---------- PROVIDED ENTRIES
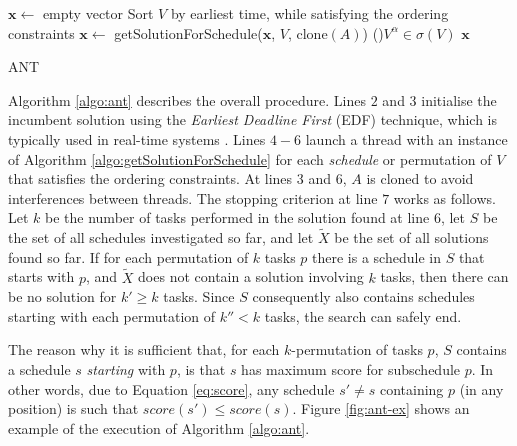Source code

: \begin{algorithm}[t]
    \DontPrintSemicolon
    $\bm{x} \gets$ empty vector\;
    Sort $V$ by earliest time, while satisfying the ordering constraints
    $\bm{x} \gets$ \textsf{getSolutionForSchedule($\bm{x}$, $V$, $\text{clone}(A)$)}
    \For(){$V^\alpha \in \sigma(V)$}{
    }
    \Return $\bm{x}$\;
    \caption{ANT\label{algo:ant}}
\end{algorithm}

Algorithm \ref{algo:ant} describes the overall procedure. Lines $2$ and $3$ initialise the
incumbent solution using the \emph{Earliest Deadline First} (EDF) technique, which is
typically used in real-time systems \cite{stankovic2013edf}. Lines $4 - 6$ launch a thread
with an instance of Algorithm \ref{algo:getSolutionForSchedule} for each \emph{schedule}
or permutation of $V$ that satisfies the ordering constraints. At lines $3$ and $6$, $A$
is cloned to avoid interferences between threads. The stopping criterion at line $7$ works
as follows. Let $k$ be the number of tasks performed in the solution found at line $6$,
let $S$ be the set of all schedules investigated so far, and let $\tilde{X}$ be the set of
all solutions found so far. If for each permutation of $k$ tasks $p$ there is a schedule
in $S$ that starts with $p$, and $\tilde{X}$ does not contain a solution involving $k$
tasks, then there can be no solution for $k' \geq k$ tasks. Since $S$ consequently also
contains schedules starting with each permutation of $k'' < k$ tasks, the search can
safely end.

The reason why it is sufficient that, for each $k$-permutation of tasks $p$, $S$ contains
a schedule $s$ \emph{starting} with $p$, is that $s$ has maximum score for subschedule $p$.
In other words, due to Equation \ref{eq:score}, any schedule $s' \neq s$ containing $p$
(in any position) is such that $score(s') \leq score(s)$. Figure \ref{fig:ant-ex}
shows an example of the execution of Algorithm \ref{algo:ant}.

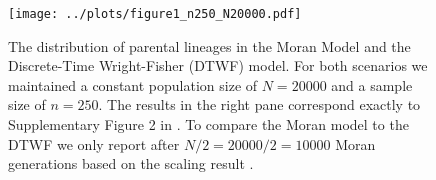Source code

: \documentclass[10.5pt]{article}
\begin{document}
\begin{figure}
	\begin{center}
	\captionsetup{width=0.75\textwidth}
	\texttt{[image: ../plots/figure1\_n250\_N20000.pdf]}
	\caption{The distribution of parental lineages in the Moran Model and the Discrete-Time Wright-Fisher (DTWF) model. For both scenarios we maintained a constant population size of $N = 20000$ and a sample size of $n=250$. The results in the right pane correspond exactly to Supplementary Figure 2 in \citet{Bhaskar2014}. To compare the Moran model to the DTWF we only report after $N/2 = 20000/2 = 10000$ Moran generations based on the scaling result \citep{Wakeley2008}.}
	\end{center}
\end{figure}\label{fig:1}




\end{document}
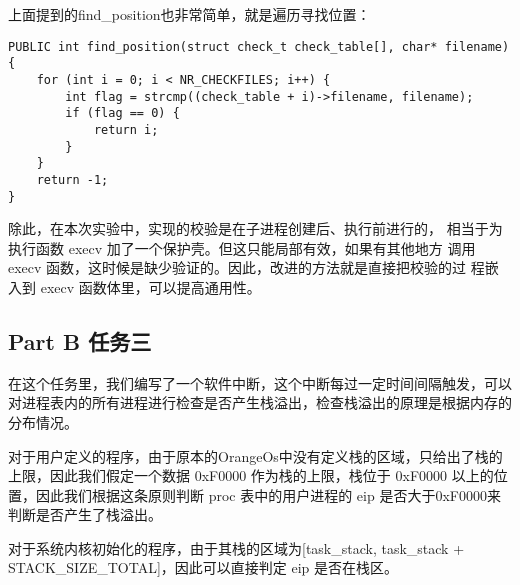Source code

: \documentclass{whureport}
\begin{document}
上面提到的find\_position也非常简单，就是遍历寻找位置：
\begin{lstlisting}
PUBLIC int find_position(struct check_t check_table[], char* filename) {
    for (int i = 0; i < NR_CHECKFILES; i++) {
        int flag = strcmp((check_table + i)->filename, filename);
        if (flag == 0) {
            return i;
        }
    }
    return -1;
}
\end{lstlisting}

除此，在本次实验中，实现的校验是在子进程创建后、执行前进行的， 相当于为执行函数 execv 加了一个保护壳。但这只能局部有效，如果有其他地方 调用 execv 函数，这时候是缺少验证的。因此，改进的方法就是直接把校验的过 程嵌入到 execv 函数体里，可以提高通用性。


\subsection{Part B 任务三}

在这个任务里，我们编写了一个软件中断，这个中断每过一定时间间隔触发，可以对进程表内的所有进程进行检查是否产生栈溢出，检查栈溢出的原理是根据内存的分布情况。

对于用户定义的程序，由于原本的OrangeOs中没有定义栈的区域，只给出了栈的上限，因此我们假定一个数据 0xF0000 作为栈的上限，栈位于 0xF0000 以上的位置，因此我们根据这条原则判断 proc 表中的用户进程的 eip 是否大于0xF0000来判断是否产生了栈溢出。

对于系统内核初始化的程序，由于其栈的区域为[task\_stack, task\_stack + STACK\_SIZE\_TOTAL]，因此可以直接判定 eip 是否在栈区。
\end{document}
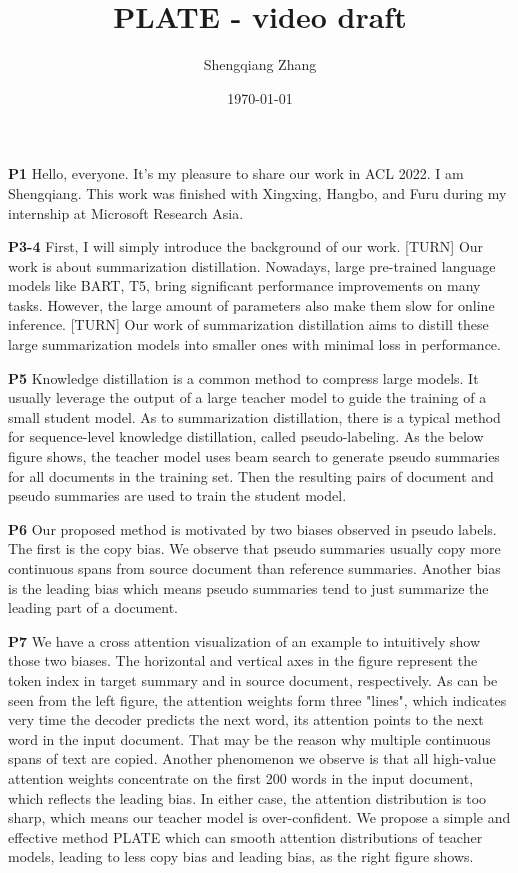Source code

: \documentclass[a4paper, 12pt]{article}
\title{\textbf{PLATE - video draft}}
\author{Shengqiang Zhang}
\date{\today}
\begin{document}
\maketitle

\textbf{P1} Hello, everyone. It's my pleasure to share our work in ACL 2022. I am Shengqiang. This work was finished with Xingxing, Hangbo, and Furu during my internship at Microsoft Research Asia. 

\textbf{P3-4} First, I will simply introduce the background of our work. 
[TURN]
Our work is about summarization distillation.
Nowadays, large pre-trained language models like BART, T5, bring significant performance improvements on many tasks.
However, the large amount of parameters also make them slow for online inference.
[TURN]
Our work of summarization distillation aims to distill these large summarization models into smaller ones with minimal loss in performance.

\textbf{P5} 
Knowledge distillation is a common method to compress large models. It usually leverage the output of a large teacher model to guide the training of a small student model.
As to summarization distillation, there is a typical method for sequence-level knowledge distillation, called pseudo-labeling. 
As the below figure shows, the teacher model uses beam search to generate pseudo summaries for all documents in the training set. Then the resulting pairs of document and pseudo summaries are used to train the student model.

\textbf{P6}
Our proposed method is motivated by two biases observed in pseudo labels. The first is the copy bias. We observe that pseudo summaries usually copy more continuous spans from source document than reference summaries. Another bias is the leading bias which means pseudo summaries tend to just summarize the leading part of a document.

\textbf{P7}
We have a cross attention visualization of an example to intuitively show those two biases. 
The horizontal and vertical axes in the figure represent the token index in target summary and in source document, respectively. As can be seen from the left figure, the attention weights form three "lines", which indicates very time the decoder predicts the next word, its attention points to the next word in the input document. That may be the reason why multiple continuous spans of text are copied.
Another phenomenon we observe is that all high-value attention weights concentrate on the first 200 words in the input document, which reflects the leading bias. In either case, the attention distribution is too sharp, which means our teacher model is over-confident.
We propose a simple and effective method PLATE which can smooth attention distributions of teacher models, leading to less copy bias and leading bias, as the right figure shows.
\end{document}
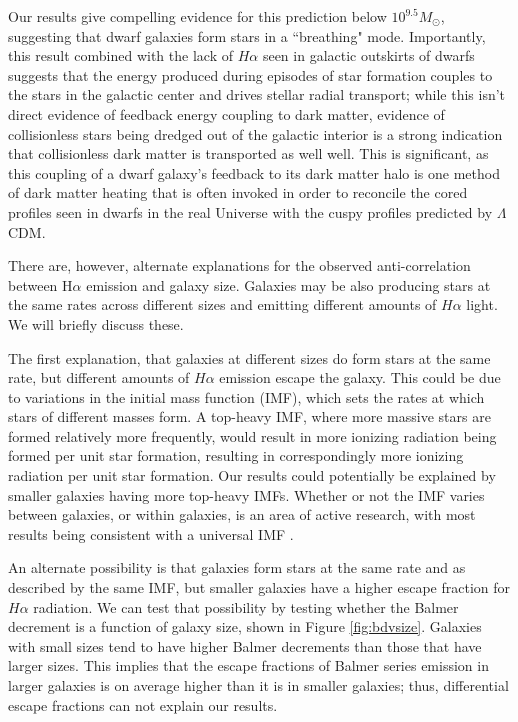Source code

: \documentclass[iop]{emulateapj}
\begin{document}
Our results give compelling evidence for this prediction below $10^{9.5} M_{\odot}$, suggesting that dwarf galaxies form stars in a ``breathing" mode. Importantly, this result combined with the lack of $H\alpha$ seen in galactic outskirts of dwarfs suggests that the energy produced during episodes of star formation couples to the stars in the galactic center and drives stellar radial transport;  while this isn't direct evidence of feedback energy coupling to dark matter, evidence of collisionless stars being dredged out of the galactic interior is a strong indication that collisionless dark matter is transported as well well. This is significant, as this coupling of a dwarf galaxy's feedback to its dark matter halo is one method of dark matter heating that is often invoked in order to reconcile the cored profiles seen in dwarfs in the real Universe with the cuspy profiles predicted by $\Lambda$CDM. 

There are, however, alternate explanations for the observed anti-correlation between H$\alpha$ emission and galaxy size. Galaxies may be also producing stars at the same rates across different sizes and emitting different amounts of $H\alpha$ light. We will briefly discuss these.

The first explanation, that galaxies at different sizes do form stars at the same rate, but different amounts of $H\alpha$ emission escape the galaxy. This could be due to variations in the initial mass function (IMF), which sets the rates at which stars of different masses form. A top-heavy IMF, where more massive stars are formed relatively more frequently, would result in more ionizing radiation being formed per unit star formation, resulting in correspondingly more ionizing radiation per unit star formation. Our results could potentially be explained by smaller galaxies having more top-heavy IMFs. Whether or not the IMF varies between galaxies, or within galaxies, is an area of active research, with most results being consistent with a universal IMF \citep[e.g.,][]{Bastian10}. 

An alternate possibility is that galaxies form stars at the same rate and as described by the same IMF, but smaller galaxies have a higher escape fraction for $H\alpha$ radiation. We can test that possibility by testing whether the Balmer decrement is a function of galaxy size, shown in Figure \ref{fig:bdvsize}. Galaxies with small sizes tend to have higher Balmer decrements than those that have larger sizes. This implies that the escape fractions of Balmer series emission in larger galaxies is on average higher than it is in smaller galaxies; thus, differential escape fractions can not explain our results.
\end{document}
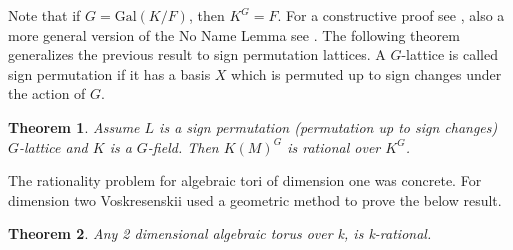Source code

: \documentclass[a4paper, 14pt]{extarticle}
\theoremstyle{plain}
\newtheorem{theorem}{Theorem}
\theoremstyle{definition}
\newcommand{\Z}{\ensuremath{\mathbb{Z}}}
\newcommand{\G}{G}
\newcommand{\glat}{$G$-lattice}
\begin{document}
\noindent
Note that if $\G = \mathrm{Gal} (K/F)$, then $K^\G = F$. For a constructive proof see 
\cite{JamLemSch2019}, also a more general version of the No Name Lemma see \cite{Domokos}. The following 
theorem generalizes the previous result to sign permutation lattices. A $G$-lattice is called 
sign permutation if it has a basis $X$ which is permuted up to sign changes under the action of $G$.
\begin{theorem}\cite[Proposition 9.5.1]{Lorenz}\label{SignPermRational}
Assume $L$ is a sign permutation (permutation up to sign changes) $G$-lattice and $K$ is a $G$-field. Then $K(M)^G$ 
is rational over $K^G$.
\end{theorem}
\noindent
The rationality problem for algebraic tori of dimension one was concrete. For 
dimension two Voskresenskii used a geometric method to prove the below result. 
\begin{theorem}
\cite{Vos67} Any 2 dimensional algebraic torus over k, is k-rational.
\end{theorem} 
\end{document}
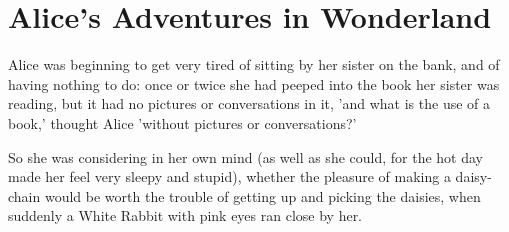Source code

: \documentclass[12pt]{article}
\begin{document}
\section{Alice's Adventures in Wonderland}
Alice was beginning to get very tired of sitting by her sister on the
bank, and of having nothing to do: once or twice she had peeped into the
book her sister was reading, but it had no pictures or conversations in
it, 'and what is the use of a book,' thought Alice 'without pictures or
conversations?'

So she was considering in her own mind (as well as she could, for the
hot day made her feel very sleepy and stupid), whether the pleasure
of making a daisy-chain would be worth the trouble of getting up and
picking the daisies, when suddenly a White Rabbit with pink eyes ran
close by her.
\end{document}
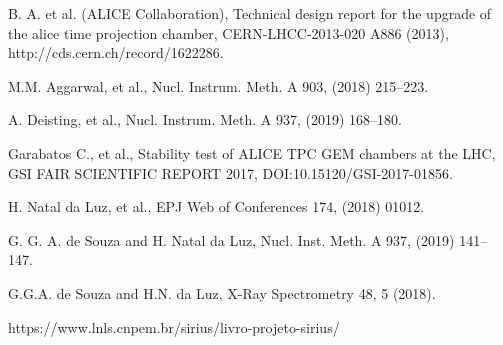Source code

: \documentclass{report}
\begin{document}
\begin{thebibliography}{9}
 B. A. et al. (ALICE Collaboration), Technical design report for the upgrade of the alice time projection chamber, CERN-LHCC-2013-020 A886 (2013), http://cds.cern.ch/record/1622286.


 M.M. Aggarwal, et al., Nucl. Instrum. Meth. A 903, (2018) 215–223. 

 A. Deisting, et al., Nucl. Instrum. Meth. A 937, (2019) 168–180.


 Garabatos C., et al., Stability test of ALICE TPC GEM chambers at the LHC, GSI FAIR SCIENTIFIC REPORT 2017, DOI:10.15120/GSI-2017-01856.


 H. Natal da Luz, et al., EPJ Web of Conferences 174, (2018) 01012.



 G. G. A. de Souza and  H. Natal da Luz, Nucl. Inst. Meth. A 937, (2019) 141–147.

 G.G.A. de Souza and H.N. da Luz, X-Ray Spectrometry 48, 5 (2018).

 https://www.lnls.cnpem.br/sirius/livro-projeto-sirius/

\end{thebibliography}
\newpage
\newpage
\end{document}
--------------------
Looking at the material above, count the lines containing the string "theoremstyle" and reply with the count alone.

WORKED SOLUTION:
2